**EXERCISE OBJECTIVE:**
Return an exact copy of the entries, skipping any picture you find.

Dataset entries
______
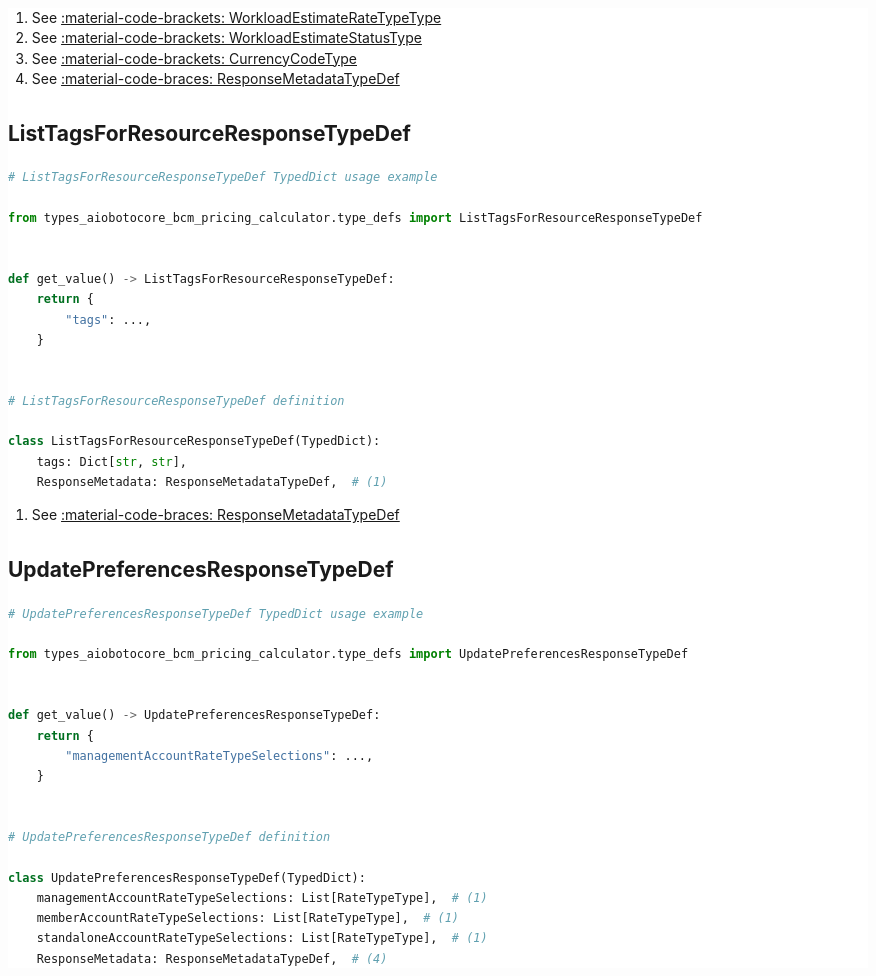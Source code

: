 1. See [:material-code-brackets: WorkloadEstimateRateTypeType](./literals.md#workloadestimateratetypetype)
2. See [:material-code-brackets: WorkloadEstimateStatusType](./literals.md#workloadestimatestatustype)
3. See [:material-code-brackets: CurrencyCodeType](./literals.md#currencycodetype)
4. See [:material-code-braces: ResponseMetadataTypeDef](./type_defs.md#responsemetadatatypedef)

## ListTagsForResourceResponseTypeDef

```python
# ListTagsForResourceResponseTypeDef TypedDict usage example

from types_aiobotocore_bcm_pricing_calculator.type_defs import ListTagsForResourceResponseTypeDef


def get_value() -> ListTagsForResourceResponseTypeDef:
    return {
        "tags": ...,
    }


# ListTagsForResourceResponseTypeDef definition

class ListTagsForResourceResponseTypeDef(TypedDict):
    tags: Dict[str, str],
    ResponseMetadata: ResponseMetadataTypeDef,  # (1)
```

1. See [:material-code-braces: ResponseMetadataTypeDef](./type_defs.md#responsemetadatatypedef)

## UpdatePreferencesResponseTypeDef

```python
# UpdatePreferencesResponseTypeDef TypedDict usage example

from types_aiobotocore_bcm_pricing_calculator.type_defs import UpdatePreferencesResponseTypeDef


def get_value() -> UpdatePreferencesResponseTypeDef:
    return {
        "managementAccountRateTypeSelections": ...,
    }


# UpdatePreferencesResponseTypeDef definition

class UpdatePreferencesResponseTypeDef(TypedDict):
    managementAccountRateTypeSelections: List[RateTypeType],  # (1)
    memberAccountRateTypeSelections: List[RateTypeType],  # (1)
    standaloneAccountRateTypeSelections: List[RateTypeType],  # (1)
    ResponseMetadata: ResponseMetadataTypeDef,  # (4)
```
______
**WRITTEN SOLUTION:**
Source code

: 1. See [:material-code-brackets: WorkloadEstimateRateTypeType](./literals.md#workloadestimateratetypetype)
2. See [:material-code-brackets: WorkloadEstimateStatusType](./literals.md#workloadestimatestatustype)
3. See [:material-code-brackets: CurrencyCodeType](./literals.md#currencycodetype)
4. See [:material-code-braces: ResponseMetadataTypeDef](./type_defs.md#responsemetadatatypedef)

## ListTagsForResourceResponseTypeDef

```python
# ListTagsForResourceResponseTypeDef TypedDict usage example

from types_aiobotocore_bcm_pricing_calculator.type_defs import ListTagsForResourceResponseTypeDef


def get_value() -> ListTagsForResourceResponseTypeDef:
    return {
        "tags": ...,
    }


# ListTagsForResourceResponseTypeDef definition

class ListTagsForResourceResponseTypeDef(TypedDict):
    tags: Dict[str, str],
    ResponseMetadata: ResponseMetadataTypeDef,  # (1)
```

1. See [:material-code-braces: ResponseMetadataTypeDef](./type_defs.md#responsemetadatatypedef)

## UpdatePreferencesResponseTypeDef

```python
# UpdatePreferencesResponseTypeDef TypedDict usage example

from types_aiobotocore_bcm_pricing_calculator.type_defs import UpdatePreferencesResponseTypeDef


def get_value() -> UpdatePreferencesResponseTypeDef:
    return {
        "managementAccountRateTypeSelections": ...,
    }


# UpdatePreferencesResponseTypeDef definition

class UpdatePreferencesResponseTypeDef(TypedDict):
    managementAccountRateTypeSelections: List[RateTypeType],  # (1)
    memberAccountRateTypeSelections: List[RateTypeType],  # (1)
    standaloneAccountRateTypeSelections: List[RateTypeType],  # (1)
    ResponseMetadata: ResponseMetadataTypeDef,  # (4)
```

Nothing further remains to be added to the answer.